**Task:**
With every picture left out, give the data below back exactly.

(Saved entries)

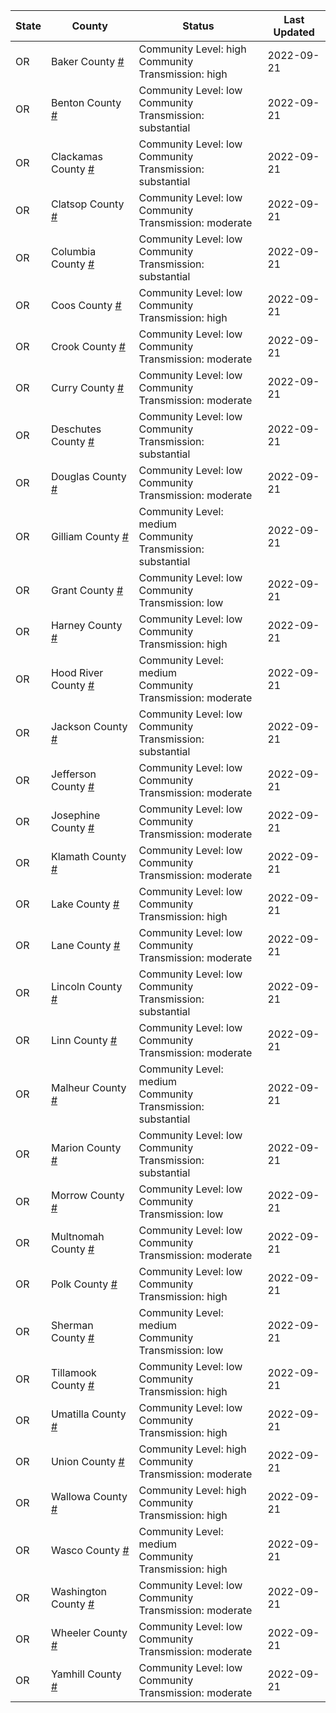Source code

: State | County | Status | Last Updated
--- | --- | --- | --- 
OR | Baker County <a href="#baker_county">#</a> | <a name="baker_county"></a>Community Level: high<br/>Community Transmission: high | 2022-09-21
OR | Benton County <a href="#benton_county">#</a> | <a name="benton_county"></a>Community Level: low<br/>Community Transmission: substantial | 2022-09-21
OR | Clackamas County <a href="#clackamas_county">#</a> | <a name="clackamas_county"></a>Community Level: low<br/>Community Transmission: substantial | 2022-09-21
OR | Clatsop County <a href="#clatsop_county">#</a> | <a name="clatsop_county"></a>Community Level: low<br/>Community Transmission: moderate | 2022-09-21
OR | Columbia County <a href="#columbia_county">#</a> | <a name="columbia_county"></a>Community Level: low<br/>Community Transmission: substantial | 2022-09-21
OR | Coos County <a href="#coos_county">#</a> | <a name="coos_county"></a>Community Level: low<br/>Community Transmission: high | 2022-09-21
OR | Crook County <a href="#crook_county">#</a> | <a name="crook_county"></a>Community Level: low<br/>Community Transmission: moderate | 2022-09-21
OR | Curry County <a href="#curry_county">#</a> | <a name="curry_county"></a>Community Level: low<br/>Community Transmission: moderate | 2022-09-21
OR | Deschutes County <a href="#deschutes_county">#</a> | <a name="deschutes_county"></a>Community Level: low<br/>Community Transmission: substantial | 2022-09-21
OR | Douglas County <a href="#douglas_county">#</a> | <a name="douglas_county"></a>Community Level: low<br/>Community Transmission: moderate | 2022-09-21
OR | Gilliam County <a href="#gilliam_county">#</a> | <a name="gilliam_county"></a>Community Level: medium<br/>Community Transmission: substantial | 2022-09-21
OR | Grant County <a href="#grant_county">#</a> | <a name="grant_county"></a>Community Level: low<br/>Community Transmission: low | 2022-09-21
OR | Harney County <a href="#harney_county">#</a> | <a name="harney_county"></a>Community Level: low<br/>Community Transmission: high | 2022-09-21
OR | Hood River County <a href="#hood_river_county">#</a> | <a name="hood_river_county"></a>Community Level: medium<br/>Community Transmission: moderate | 2022-09-21
OR | Jackson County <a href="#jackson_county">#</a> | <a name="jackson_county"></a>Community Level: low<br/>Community Transmission: substantial | 2022-09-21
OR | Jefferson County <a href="#jefferson_county">#</a> | <a name="jefferson_county"></a>Community Level: low<br/>Community Transmission: moderate | 2022-09-21
OR | Josephine County <a href="#josephine_county">#</a> | <a name="josephine_county"></a>Community Level: low<br/>Community Transmission: moderate | 2022-09-21
OR | Klamath County <a href="#klamath_county">#</a> | <a name="klamath_county"></a>Community Level: low<br/>Community Transmission: moderate | 2022-09-21
OR | Lake County <a href="#lake_county">#</a> | <a name="lake_county"></a>Community Level: low<br/>Community Transmission: high | 2022-09-21
OR | Lane County <a href="#lane_county">#</a> | <a name="lane_county"></a>Community Level: low<br/>Community Transmission: moderate | 2022-09-21
OR | Lincoln County <a href="#lincoln_county">#</a> | <a name="lincoln_county"></a>Community Level: low<br/>Community Transmission: substantial | 2022-09-21
OR | Linn County <a href="#linn_county">#</a> | <a name="linn_county"></a>Community Level: low<br/>Community Transmission: moderate | 2022-09-21
OR | Malheur County <a href="#malheur_county">#</a> | <a name="malheur_county"></a>Community Level: medium<br/>Community Transmission: substantial | 2022-09-21
OR | Marion County <a href="#marion_county">#</a> | <a name="marion_county"></a>Community Level: low<br/>Community Transmission: substantial | 2022-09-21
OR | Morrow County <a href="#morrow_county">#</a> | <a name="morrow_county"></a>Community Level: low<br/>Community Transmission: low | 2022-09-21
OR | Multnomah County <a href="#multnomah_county">#</a> | <a name="multnomah_county"></a>Community Level: low<br/>Community Transmission: moderate | 2022-09-21
OR | Polk County <a href="#polk_county">#</a> | <a name="polk_county"></a>Community Level: low<br/>Community Transmission: high | 2022-09-21
OR | Sherman County <a href="#sherman_county">#</a> | <a name="sherman_county"></a>Community Level: medium<br/>Community Transmission: low | 2022-09-21
OR | Tillamook County <a href="#tillamook_county">#</a> | <a name="tillamook_county"></a>Community Level: low<br/>Community Transmission: high | 2022-09-21
OR | Umatilla County <a href="#umatilla_county">#</a> | <a name="umatilla_county"></a>Community Level: low<br/>Community Transmission: high | 2022-09-21
OR | Union County <a href="#union_county">#</a> | <a name="union_county"></a>Community Level: high<br/>Community Transmission: moderate | 2022-09-21
OR | Wallowa County <a href="#wallowa_county">#</a> | <a name="wallowa_county"></a>Community Level: high<br/>Community Transmission: high | 2022-09-21
OR | Wasco County <a href="#wasco_county">#</a> | <a name="wasco_county"></a>Community Level: medium<br/>Community Transmission: high | 2022-09-21
OR | Washington County <a href="#washington_county">#</a> | <a name="washington_county"></a>Community Level: low<br/>Community Transmission: moderate | 2022-09-21
OR | Wheeler County <a href="#wheeler_county">#</a> | <a name="wheeler_county"></a>Community Level: low<br/>Community Transmission: moderate | 2022-09-21
OR | Yamhill County <a href="#yamhill_county">#</a> | <a name="yamhill_county"></a>Community Level: low<br/>Community Transmission: moderate | 2022-09-21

**Expected answer:**
Source code

: State | County | Status | Last Updated
--- | --- | --- | --- 
OR | Baker County <a href="#baker_county">#</a> | <a name="baker_county"></a>Community Level: high<br/>Community Transmission: high | 2022-09-21
OR | Benton County <a href="#benton_county">#</a> | <a name="benton_county"></a>Community Level: low<br/>Community Transmission: substantial | 2022-09-21
OR | Clackamas County <a href="#clackamas_county">#</a> | <a name="clackamas_county"></a>Community Level: low<br/>Community Transmission: substantial | 2022-09-21
OR | Clatsop County <a href="#clatsop_county">#</a> | <a name="clatsop_county"></a>Community Level: low<br/>Community Transmission: moderate | 2022-09-21
OR | Columbia County <a href="#columbia_county">#</a> | <a name="columbia_county"></a>Community Level: low<br/>Community Transmission: substantial | 2022-09-21
OR | Coos County <a href="#coos_county">#</a> | <a name="coos_county"></a>Community Level: low<br/>Community Transmission: high | 2022-09-21
OR | Crook County <a href="#crook_county">#</a> | <a name="crook_county"></a>Community Level: low<br/>Community Transmission: moderate | 2022-09-21
OR | Curry County <a href="#curry_county">#</a> | <a name="curry_county"></a>Community Level: low<br/>Community Transmission: moderate | 2022-09-21
OR | Deschutes County <a href="#deschutes_county">#</a> | <a name="deschutes_county"></a>Community Level: low<br/>Community Transmission: substantial | 2022-09-21
OR | Douglas County <a href="#douglas_county">#</a> | <a name="douglas_county"></a>Community Level: low<br/>Community Transmission: moderate | 2022-09-21
OR | Gilliam County <a href="#gilliam_county">#</a> | <a name="gilliam_county"></a>Community Level: medium<br/>Community Transmission: substantial | 2022-09-21
OR | Grant County <a href="#grant_county">#</a> | <a name="grant_county"></a>Community Level: low<br/>Community Transmission: low | 2022-09-21
OR | Harney County <a href="#harney_county">#</a> | <a name="harney_county"></a>Community Level: low<br/>Community Transmission: high | 2022-09-21
OR | Hood River County <a href="#hood_river_county">#</a> | <a name="hood_river_county"></a>Community Level: medium<br/>Community Transmission: moderate | 2022-09-21
OR | Jackson County <a href="#jackson_county">#</a> | <a name="jackson_county"></a>Community Level: low<br/>Community Transmission: substantial | 2022-09-21
OR | Jefferson County <a href="#jefferson_county">#</a> | <a name="jefferson_county"></a>Community Level: low<br/>Community Transmission: moderate | 2022-09-21
OR | Josephine County <a href="#josephine_county">#</a> | <a name="josephine_county"></a>Community Level: low<br/>Community Transmission: moderate | 2022-09-21
OR | Klamath County <a href="#klamath_county">#</a> | <a name="klamath_county"></a>Community Level: low<br/>Community Transmission: moderate | 2022-09-21
OR | Lake County <a href="#lake_county">#</a> | <a name="lake_county"></a>Community Level: low<br/>Community Transmission: high | 2022-09-21
OR | Lane County <a href="#lane_county">#</a> | <a name="lane_county"></a>Community Level: low<br/>Community Transmission: moderate | 2022-09-21
OR | Lincoln County <a href="#lincoln_county">#</a> | <a name="lincoln_county"></a>Community Level: low<br/>Community Transmission: substantial | 2022-09-21
OR | Linn County <a href="#linn_county">#</a> | <a name="linn_county"></a>Community Level: low<br/>Community Transmission: moderate | 2022-09-21
OR | Malheur County <a href="#malheur_county">#</a> | <a name="malheur_county"></a>Community Level: medium<br/>Community Transmission: substantial | 2022-09-21
OR | Marion County <a href="#marion_county">#</a> | <a name="marion_county"></a>Community Level: low<br/>Community Transmission: substantial | 2022-09-21
OR | Morrow County <a href="#morrow_county">#</a> | <a name="morrow_county"></a>Community Level: low<br/>Community Transmission: low | 2022-09-21
OR | Multnomah County <a href="#multnomah_county">#</a> | <a name="multnomah_county"></a>Community Level: low<br/>Community Transmission: moderate | 2022-09-21
OR | Polk County <a href="#polk_county">#</a> | <a name="polk_county"></a>Community Level: low<br/>Community Transmission: high | 2022-09-21
OR | Sherman County <a href="#sherman_county">#</a> | <a name="sherman_county"></a>Community Level: medium<br/>Community Transmission: low | 2022-09-21
OR | Tillamook County <a href="#tillamook_county">#</a> | <a name="tillamook_county"></a>Community Level: low<br/>Community Transmission: high | 2022-09-21
OR | Umatilla County <a href="#umatilla_county">#</a> | <a name="umatilla_county"></a>Community Level: low<br/>Community Transmission: high | 2022-09-21
OR | Union County <a href="#union_county">#</a> | <a name="union_county"></a>Community Level: high<br/>Community Transmission: moderate | 2022-09-21
OR | Wallowa County <a href="#wallowa_county">#</a> | <a name="wallowa_county"></a>Community Level: high<br/>Community Transmission: high | 2022-09-21
OR | Wasco County <a href="#wasco_county">#</a> | <a name="wasco_county"></a>Community Level: medium<br/>Community Transmission: high | 2022-09-21
OR | Washington County <a href="#washington_county">#</a> | <a name="washington_county"></a>Community Level: low<br/>Community Transmission: moderate | 2022-09-21
OR | Wheeler County <a href="#wheeler_county">#</a> | <a name="wheeler_county"></a>Community Level: low<br/>Community Transmission: moderate | 2022-09-21
OR | Yamhill County <a href="#yamhill_county">#</a> | <a name="yamhill_county"></a>Community Level: low<br/>Community Transmission: moderate | 2022-09-21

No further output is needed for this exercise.